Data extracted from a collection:
+++++

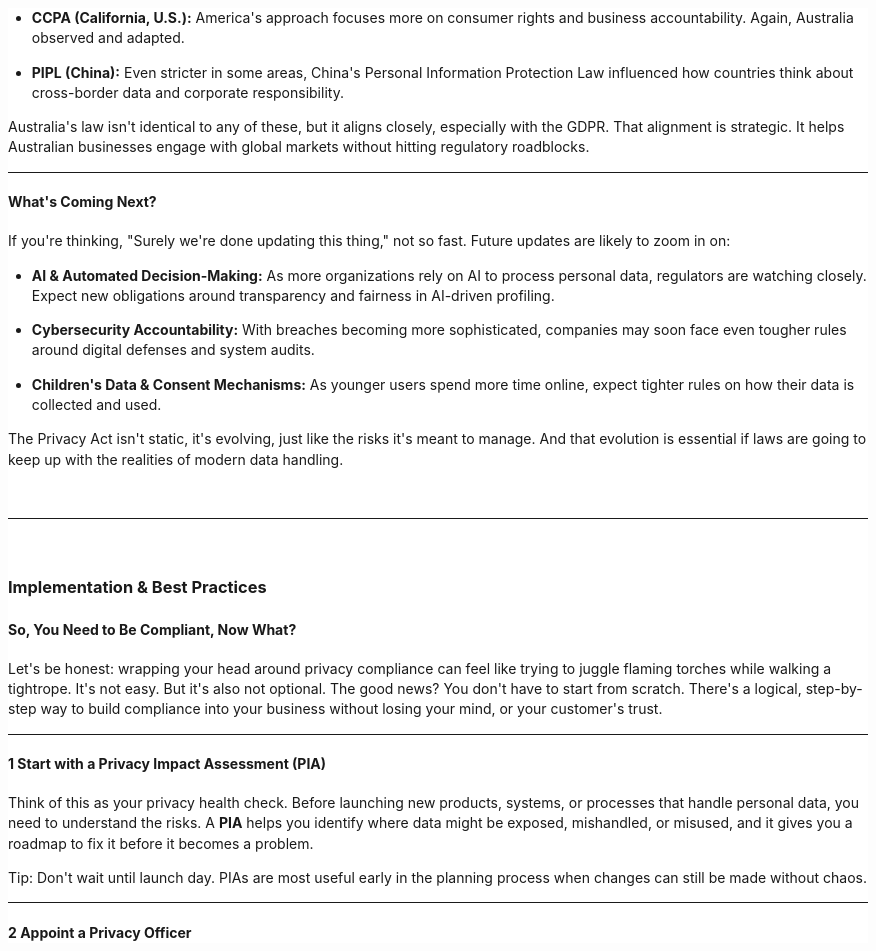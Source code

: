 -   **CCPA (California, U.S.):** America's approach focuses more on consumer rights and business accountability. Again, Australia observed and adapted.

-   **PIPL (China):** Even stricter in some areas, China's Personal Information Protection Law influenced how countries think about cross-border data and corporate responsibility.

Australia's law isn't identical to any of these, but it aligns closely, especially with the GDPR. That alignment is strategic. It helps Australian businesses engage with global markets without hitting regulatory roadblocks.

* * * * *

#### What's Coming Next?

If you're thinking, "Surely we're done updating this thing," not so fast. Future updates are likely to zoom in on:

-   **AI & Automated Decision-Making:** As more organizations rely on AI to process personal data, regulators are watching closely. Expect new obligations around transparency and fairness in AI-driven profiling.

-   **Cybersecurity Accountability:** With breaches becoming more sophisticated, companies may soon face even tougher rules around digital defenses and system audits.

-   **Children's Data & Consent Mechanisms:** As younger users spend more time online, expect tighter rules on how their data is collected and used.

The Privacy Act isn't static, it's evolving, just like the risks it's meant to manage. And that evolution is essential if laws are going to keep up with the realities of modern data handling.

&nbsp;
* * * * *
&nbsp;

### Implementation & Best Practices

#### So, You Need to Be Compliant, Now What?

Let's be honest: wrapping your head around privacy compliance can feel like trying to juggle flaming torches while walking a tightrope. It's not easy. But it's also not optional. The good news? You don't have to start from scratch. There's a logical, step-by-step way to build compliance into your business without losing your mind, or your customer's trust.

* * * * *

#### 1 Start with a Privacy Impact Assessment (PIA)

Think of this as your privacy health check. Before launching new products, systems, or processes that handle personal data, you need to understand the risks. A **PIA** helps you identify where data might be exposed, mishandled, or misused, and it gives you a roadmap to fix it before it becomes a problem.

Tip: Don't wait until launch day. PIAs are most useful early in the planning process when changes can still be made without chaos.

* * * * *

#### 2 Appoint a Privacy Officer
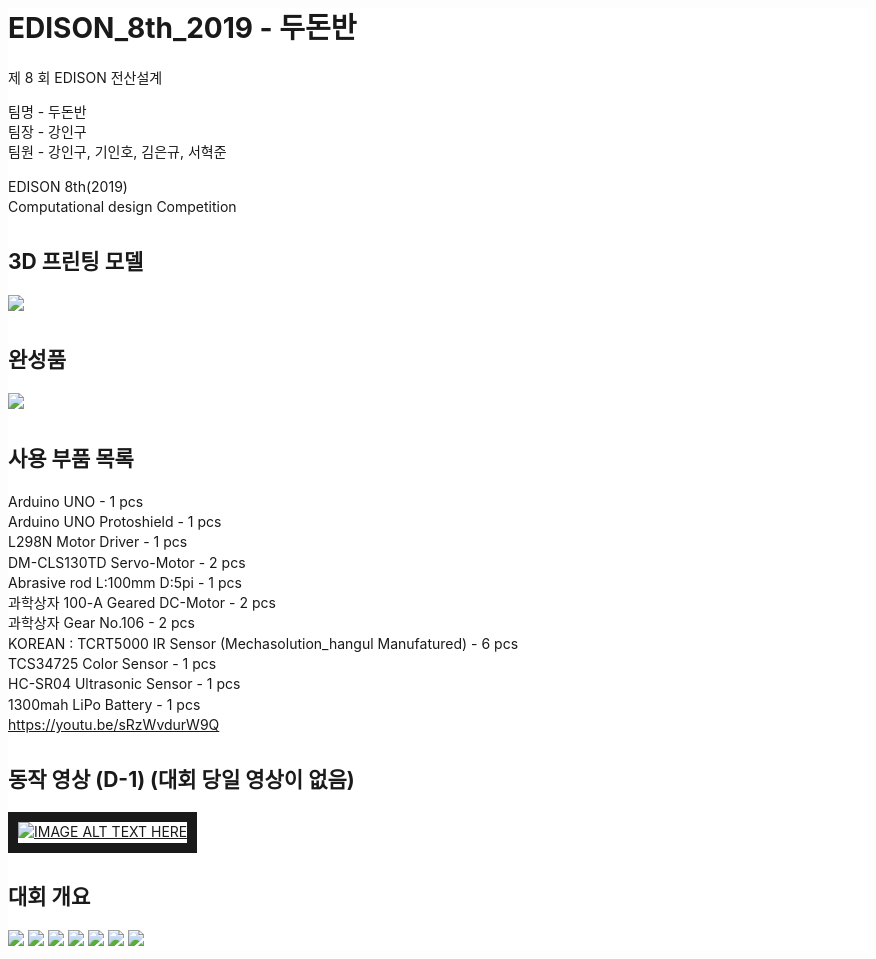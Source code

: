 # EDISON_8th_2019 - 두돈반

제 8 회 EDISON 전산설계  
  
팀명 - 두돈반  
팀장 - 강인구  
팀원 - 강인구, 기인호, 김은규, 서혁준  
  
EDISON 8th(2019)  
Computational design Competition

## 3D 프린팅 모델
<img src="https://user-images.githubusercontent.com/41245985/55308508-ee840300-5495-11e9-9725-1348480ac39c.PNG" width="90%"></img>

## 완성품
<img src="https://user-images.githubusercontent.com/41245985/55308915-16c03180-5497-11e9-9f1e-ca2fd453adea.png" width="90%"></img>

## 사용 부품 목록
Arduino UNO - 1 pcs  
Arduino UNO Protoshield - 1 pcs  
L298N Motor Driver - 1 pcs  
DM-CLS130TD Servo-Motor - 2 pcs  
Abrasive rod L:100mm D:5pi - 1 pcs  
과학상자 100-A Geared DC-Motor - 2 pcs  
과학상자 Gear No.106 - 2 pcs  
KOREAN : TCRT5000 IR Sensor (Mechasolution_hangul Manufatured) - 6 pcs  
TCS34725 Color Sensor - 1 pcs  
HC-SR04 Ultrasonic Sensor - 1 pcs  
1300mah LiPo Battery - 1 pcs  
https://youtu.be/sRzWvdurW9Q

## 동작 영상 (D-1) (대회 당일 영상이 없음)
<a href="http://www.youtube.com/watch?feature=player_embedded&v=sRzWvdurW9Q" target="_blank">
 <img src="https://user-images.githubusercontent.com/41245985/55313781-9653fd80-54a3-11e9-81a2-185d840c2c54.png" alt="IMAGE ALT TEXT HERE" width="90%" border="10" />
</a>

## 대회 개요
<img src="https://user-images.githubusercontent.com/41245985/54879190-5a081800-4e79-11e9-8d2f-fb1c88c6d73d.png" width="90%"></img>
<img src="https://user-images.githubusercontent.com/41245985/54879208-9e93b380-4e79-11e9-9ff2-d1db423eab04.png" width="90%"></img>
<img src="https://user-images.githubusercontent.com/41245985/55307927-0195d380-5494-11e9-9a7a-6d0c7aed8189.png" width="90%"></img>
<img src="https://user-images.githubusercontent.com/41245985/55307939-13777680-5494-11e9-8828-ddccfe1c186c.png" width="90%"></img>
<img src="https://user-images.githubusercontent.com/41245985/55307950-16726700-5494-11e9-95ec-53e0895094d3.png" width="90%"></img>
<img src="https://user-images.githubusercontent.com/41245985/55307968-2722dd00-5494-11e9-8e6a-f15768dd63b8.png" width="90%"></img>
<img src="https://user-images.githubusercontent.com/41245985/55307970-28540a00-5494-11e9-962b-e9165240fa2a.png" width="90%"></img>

+++++

WHAT YOU NEED TO DO
Would you repeat exactly, and only, the lines from the start of the records above through the line containing "#### 1 Start", with the pictures omitted?

COMPLETED TASK
Source code

: -   **CCPA (California, U.S.):** America's approach focuses more on consumer rights and business accountability. Again, Australia observed and adapted.

-   **PIPL (China):** Even stricter in some areas, China's Personal Information Protection Law influenced how countries think about cross-border data and corporate responsibility.

Australia's law isn't identical to any of these, but it aligns closely, especially with the GDPR. That alignment is strategic. It helps Australian businesses engage with global markets without hitting regulatory roadblocks.

* * * * *

#### What's Coming Next?

If you're thinking, "Surely we're done updating this thing," not so fast. Future updates are likely to zoom in on:

-   **AI & Automated Decision-Making:** As more organizations rely on AI to process personal data, regulators are watching closely. Expect new obligations around transparency and fairness in AI-driven profiling.

-   **Cybersecurity Accountability:** With breaches becoming more sophisticated, companies may soon face even tougher rules around digital defenses and system audits.

-   **Children's Data & Consent Mechanisms:** As younger users spend more time online, expect tighter rules on how their data is collected and used.

The Privacy Act isn't static, it's evolving, just like the risks it's meant to manage. And that evolution is essential if laws are going to keep up with the realities of modern data handling.

&nbsp;
* * * * *
&nbsp;

### Implementation & Best Practices

#### So, You Need to Be Compliant, Now What?

Let's be honest: wrapping your head around privacy compliance can feel like trying to juggle flaming torches while walking a tightrope. It's not easy. But it's also not optional. The good news? You don't have to start from scratch. There's a logical, step-by-step way to build compliance into your business without losing your mind, or your customer's trust.

* * * * *

#### 1 Start with a Privacy Impact Assessment (PIA)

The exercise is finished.